The problem with how you have formulated your problem is that you have assumed that a person's preferences are a total order, which is naturally encoded as a list. Really, a person's preferences are often a partial order, which is naturally encoded as a directed acyclic graph.

For example, for the set of fruits {Apple, Orange, Kiwi, Banana, Melon, Starfruit}, I might have fruit preferences as follows:

Melon < Apple
Apple < Banana
Banana < Kiwi
Banana < Orange

A good way to arrive at a partial order based on user input is to mimic radix sort. To start, ask the user to select, for each fruit, whether they like it, dislike it, feel neutral about it, or don't know. I would answer that as follows:

            Like Dislike Neutral Unknown
Apple                    x
Orange      x
Kiwi        x
Banana      x
Melon            x
Starfruit                        x

Assuming Dislike < Neutral < Like, these answers encode the following information, even though I've only answered as many questions as there are fruits:

Melon < Apple
Apple < Orange
Apple < Kiwi
Apple < Banana

Next, identify which answer(s) received the most check marks. In this case, I seem to have 3 fruits I like, 1 I dislike, and 1 I feel neutral about (unless peanut butter is involved), and 1 I've never tried (so I don't have any preference with respect to the other fruits).
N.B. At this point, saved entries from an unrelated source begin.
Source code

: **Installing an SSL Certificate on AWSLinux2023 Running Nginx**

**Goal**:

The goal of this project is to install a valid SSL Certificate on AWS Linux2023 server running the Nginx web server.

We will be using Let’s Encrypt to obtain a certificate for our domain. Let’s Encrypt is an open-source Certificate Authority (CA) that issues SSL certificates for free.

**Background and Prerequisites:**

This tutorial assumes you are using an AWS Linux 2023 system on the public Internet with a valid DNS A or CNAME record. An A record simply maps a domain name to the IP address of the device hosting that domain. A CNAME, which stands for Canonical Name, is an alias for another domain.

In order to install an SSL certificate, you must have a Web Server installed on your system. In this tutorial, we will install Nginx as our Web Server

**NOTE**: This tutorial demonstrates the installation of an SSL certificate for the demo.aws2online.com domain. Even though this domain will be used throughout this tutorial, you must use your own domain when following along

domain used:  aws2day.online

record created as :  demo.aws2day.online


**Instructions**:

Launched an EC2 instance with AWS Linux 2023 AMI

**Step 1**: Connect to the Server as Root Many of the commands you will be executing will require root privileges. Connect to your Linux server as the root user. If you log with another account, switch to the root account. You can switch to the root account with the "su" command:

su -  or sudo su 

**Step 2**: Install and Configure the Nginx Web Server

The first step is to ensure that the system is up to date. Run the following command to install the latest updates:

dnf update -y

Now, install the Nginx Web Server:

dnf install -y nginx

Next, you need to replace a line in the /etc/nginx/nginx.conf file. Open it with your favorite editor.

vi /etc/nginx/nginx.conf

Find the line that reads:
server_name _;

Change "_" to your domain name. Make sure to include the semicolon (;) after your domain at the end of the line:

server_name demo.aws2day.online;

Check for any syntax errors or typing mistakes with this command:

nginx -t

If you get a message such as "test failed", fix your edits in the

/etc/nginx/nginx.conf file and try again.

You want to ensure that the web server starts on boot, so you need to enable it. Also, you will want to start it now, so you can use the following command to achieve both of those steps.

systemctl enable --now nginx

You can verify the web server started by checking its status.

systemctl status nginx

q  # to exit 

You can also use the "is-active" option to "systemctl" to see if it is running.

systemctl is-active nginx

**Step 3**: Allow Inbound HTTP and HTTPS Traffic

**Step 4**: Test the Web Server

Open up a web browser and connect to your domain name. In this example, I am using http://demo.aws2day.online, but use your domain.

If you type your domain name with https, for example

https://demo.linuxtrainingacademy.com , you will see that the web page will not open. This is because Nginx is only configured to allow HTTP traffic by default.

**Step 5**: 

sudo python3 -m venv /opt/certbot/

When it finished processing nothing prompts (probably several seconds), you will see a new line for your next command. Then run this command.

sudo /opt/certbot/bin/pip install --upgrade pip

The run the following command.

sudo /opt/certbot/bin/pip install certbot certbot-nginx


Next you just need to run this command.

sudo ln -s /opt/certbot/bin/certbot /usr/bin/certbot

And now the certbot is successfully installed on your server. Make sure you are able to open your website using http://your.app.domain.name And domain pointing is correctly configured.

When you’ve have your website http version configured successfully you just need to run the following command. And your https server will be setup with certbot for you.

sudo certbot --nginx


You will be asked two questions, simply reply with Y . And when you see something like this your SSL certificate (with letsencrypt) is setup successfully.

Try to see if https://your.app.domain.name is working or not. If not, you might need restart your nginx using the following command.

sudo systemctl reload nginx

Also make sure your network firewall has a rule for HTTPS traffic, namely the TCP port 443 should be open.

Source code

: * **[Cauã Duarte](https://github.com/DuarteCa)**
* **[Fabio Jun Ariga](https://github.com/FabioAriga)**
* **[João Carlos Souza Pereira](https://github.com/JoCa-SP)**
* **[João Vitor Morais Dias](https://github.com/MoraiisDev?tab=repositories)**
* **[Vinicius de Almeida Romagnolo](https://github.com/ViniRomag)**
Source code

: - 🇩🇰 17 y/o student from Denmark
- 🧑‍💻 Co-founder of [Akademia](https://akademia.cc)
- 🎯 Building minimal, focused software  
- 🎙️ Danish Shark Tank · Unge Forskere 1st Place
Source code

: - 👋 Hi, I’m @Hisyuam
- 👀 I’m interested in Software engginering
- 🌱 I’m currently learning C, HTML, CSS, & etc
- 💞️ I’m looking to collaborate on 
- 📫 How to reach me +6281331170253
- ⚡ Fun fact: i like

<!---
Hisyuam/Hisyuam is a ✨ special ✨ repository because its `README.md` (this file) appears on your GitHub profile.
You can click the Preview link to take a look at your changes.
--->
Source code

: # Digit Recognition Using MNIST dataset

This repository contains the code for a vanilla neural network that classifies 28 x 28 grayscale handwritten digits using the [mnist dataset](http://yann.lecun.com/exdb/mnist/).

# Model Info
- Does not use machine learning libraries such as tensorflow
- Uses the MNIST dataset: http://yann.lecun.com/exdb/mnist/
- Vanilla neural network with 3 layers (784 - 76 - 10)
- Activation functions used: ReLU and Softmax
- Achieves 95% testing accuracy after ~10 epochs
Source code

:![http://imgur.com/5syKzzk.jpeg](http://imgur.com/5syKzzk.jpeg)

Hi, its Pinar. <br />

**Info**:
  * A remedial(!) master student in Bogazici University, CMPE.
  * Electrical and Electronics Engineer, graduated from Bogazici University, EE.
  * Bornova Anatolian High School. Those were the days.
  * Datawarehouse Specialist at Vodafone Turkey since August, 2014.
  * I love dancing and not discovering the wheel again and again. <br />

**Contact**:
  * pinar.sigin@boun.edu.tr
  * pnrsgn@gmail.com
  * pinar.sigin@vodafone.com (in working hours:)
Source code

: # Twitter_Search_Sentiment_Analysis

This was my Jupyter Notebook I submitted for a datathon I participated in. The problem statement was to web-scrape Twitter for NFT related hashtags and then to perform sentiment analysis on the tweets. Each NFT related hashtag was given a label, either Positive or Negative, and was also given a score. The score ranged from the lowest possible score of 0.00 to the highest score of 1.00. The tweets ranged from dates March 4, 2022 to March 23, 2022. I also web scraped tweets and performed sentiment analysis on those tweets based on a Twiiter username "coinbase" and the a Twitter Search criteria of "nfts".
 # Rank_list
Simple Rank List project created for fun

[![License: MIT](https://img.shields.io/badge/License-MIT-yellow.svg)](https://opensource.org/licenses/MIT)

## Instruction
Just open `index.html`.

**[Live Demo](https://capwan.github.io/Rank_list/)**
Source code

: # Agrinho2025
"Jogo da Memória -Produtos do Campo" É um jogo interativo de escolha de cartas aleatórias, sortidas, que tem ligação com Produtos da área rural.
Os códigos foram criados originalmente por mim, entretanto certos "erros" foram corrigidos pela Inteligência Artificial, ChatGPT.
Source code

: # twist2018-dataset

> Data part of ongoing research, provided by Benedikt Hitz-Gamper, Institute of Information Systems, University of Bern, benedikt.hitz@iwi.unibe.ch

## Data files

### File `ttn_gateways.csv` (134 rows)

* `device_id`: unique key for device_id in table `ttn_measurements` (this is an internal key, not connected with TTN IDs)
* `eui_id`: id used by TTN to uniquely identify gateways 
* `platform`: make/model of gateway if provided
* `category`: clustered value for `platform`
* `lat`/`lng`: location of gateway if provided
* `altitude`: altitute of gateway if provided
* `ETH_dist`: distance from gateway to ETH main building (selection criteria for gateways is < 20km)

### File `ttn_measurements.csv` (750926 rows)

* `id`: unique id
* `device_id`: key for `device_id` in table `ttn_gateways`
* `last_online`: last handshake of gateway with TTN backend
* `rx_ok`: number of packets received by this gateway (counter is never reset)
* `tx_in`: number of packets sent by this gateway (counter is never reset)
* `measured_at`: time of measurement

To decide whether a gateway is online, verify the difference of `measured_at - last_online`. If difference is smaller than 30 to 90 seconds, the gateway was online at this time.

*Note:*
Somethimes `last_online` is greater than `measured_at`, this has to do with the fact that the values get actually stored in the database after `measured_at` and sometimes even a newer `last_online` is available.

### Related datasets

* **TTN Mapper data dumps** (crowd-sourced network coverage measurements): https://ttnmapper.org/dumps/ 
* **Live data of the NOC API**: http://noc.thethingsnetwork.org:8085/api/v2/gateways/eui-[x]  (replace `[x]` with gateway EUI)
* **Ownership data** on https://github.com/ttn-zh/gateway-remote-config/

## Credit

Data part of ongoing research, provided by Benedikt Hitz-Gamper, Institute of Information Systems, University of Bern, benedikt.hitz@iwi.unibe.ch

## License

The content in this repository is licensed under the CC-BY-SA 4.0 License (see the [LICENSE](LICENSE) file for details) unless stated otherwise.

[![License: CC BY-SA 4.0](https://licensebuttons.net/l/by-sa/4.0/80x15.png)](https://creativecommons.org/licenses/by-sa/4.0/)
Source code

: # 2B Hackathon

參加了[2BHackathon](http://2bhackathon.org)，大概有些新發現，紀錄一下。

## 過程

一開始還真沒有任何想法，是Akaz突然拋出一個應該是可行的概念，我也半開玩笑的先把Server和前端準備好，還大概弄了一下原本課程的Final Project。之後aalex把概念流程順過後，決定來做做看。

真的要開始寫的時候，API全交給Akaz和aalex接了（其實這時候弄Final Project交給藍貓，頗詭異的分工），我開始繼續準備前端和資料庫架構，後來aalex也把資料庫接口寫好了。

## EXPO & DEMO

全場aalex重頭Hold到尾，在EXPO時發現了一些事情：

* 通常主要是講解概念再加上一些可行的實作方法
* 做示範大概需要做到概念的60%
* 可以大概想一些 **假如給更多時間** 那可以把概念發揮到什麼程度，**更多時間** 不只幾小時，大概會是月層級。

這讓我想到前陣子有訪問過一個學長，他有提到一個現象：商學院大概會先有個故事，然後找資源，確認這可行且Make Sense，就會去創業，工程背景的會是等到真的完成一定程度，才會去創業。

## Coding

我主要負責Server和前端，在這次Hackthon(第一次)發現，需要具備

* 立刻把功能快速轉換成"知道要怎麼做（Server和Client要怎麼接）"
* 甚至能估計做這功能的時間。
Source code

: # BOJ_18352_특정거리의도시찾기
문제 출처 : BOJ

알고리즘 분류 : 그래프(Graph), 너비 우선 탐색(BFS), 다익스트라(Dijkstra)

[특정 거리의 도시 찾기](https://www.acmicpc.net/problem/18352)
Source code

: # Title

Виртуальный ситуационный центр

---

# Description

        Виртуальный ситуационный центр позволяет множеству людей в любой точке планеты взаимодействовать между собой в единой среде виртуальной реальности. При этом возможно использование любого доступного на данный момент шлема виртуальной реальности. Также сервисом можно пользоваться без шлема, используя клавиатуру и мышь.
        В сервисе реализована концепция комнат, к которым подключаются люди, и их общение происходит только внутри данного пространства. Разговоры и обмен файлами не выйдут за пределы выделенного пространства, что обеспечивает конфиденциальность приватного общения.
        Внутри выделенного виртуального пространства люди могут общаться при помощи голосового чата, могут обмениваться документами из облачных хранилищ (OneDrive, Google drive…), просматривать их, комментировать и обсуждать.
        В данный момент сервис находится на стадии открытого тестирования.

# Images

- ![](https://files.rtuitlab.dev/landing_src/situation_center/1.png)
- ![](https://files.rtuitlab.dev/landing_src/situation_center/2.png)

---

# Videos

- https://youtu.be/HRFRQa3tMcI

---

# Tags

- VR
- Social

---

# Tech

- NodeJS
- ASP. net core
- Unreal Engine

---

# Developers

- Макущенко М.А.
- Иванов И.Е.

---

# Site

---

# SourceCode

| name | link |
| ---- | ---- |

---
So the natural place to further investigate my preferences would be within the fruits I like. The problem is recursive: now you want to determine my preferences in the set of fruits {Orange, Kiwi, Banana}. You could ask me which of those fruits are my favorite, and I'd click Orange and Kiwi. That tells you the following:

Banana < Orange
Banana < Kiwi

Combined with the first round of information, you now have:

Melon < Apple
Apple < Orange
Apple < Kiwi
Apple < Banana
Banana < Kiwi
Banana < Orange

Apple < Banana and Banana < Kiwi imply Apple < Kiwi; Apple < Banana and Banana < Orange imply Apple < Orange. So we can eliminate the redundant information to arrive at the following:

Melon < Apple
Apple < Banana
Banana < Kiwi
Banana < Orange

Answer 2

Use an insertion sort. Instead of asking the user to compare two items at a time, ask them to select their favorite from the entire remaining list. Put that item at the end of the sorted list, remove it from the remaining items, and repeat until the remaining items are exhausted.

Answer 3

You could let the user not only give whether an item is more preferable than another, but also a rating from 1 to 10 for example how much more he prefers the one from the other. That way you have more information and can easily create a ranking.

In the optimal approach where a user can only say smaller or bigger you need to perform binary search for each item in the list. Binary search has complexity O(log n). Doing this n times with n going from 1 to n makes a total of O(n * log (n/2)). In case of 50 items that would require a bit more than 200 steps.